Both points, great conversation pieces that they are, were in doubt until the final seconds of Super Bowl XXXVIII.
Winning the National Football League championship for the second time in three years, the Patriots did something highly unusual Sunday in Houston: They became only the fourth betting favorite in the history of the Super Bowl to win but not cover the point spread.
To Brady and his teammates, such incidentals could not have mattered. They are the champions -- again.
In the end it was the team that finished ahead -- and not the hoopla, the security issues or the NFL cracking down on casino parties in Las Vegas -- that counted most. On the strength of a Brady-led final drive and an avenging 41-yard field goal by Adam Vinatieri with four seconds to play, New England escaped with a 32-29 victory in a game that will look good years from now on paper when a printout of Brady's credentials is distributed to the Hall of Fame induction ceremony crowd in Ohio.

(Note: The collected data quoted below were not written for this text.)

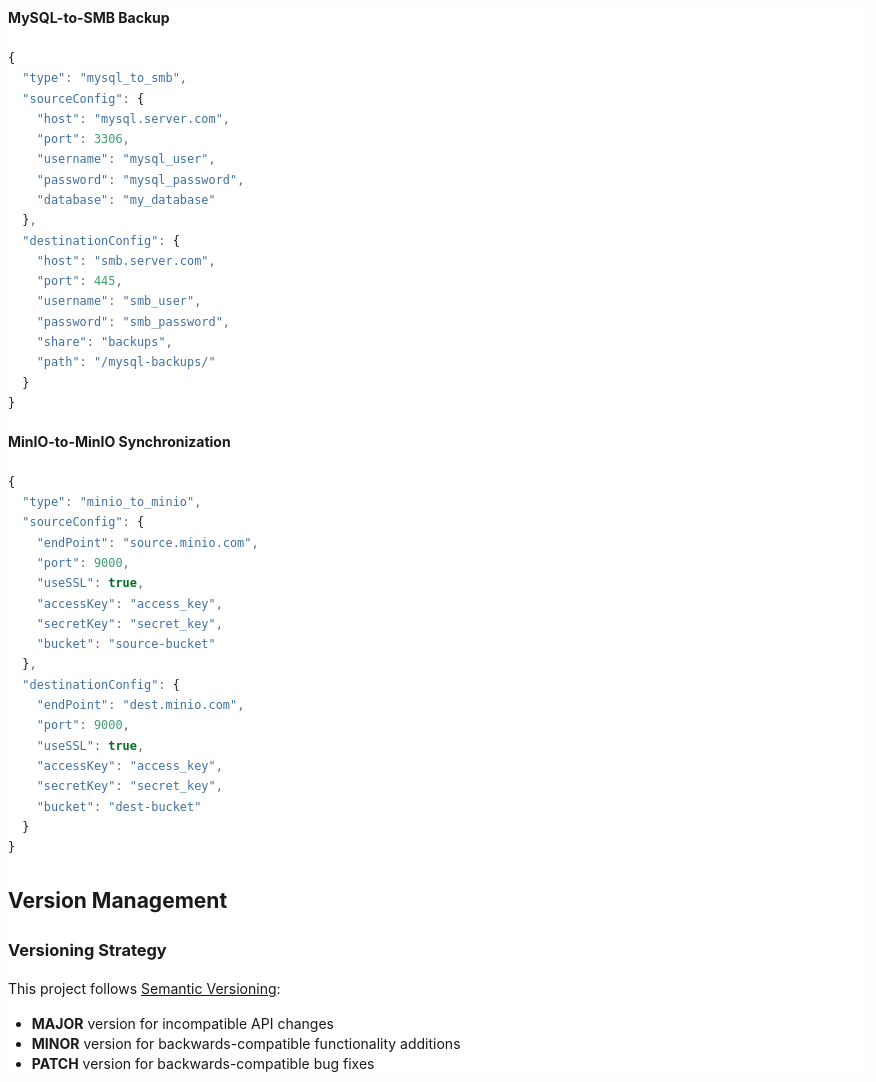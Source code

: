 #### MySQL-to-SMB Backup
```javascript
{
  "type": "mysql_to_smb",
  "sourceConfig": {
    "host": "mysql.server.com",
    "port": 3306,
    "username": "mysql_user",
    "password": "mysql_password",
    "database": "my_database"
  },
  "destinationConfig": {
    "host": "smb.server.com",
    "port": 445,
    "username": "smb_user",
    "password": "smb_password",
    "share": "backups",
    "path": "/mysql-backups/"
  }
}
```

#### MinIO-to-MinIO Synchronization
```javascript
{
  "type": "minio_to_minio",
  "sourceConfig": {
    "endPoint": "source.minio.com",
    "port": 9000,
    "useSSL": true,
    "accessKey": "access_key",
    "secretKey": "secret_key",
    "bucket": "source-bucket"
  },
  "destinationConfig": {
    "endPoint": "dest.minio.com",
    "port": 9000,
    "useSSL": true,
    "accessKey": "access_key",
    "secretKey": "secret_key",
    "bucket": "dest-bucket"
  }
}
```

## Version Management

### Versioning Strategy

This project follows [Semantic Versioning](https://semver.org/):
- **MAJOR** version for incompatible API changes
- **MINOR** version for backwards-compatible functionality additions
- **PATCH** version for backwards-compatible bug fixes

A little premature? Perhaps, but Brady is four seasons into a wonderful pro career that already has drawn comparisons to Joe Montana. Two Super Bowl victories speak for themselves.
But he could have been the goat, too, having thrown a poorly plotted pass that was intercepted by Reggie Howard in the end zone with the Patriots leading 21-16 in the fourth quarter and looking to put the game away. Yet in the rush of offensive fireworks that followed, it was a slipup that New England fans will easily forgive if not conveniently forget.
But that's the kind of game it was: hits and misses, some shoddy play and then something spectacular, a lapse or two before everything clicked.
It could not, at face value, be called one for the ages. But it could pass for a decent day's entertainment, which hasn't always been the case for a game that frequently tries and fails to live up to its hype and surrealistic name.
Two weeks of advance notices led to every scrap of information on the teams and players being exposed to the public. No secrets escaped attention.
Yet the game did not follow its scripted plan. A consensus in Las Vegas was that the Patriots were swifter, smarter and more fluid than the cloddish Panthers, and that Brady would rifle passes and pick the NFC reps apart.
Bettors climbed aboard the New England bandwagon and drove the betting line to 7.
For much of the game the Patriots appeared to be obviously superior, even if the usually dependable Vinatieri shanked one field goal and had another blocked. Those misfires aside, the Patriots never trailed until Jake Delhomme and Muhsin Muhammad put the Panthers ahead 22-21 with a touchdown pass midway through the fourth quarter.
Aside from Janet Jackson losing her top at halftime and a male streaker (initially costumed as a referee) revealing himself just before the second-half kickoff, the game was devoid of outside interference and turmoil. The players frequently shook hands between plays, helped each other up and forgot about the fact a high-security perimeter had been set around Reliant Stadium.
Likewise, once the game got past its opening 26 minutes and 55 seconds of scoreless play, those in Las Vegas who paid to watch it at a casino set aside their fears of an NFL raid. The league may be frowning on the practice of making casino customers pay to see a game that's on free TV, yet the legalities of such a move are but nuances for attorneys around here.
In the long run it was all about the game, and the game became New England's 15th consecutive victory. A little tougher than expected, a little more suspenseful than need be, a little too erratic to be classified as a gem, it nonetheless provided the Patriots and Brady with everything they wanted.
They are the team of the moment and he is the debonair, polished, winning quarterback every era welcomes and needs.
Dynasties? Halls of Fame? They and he are working on it.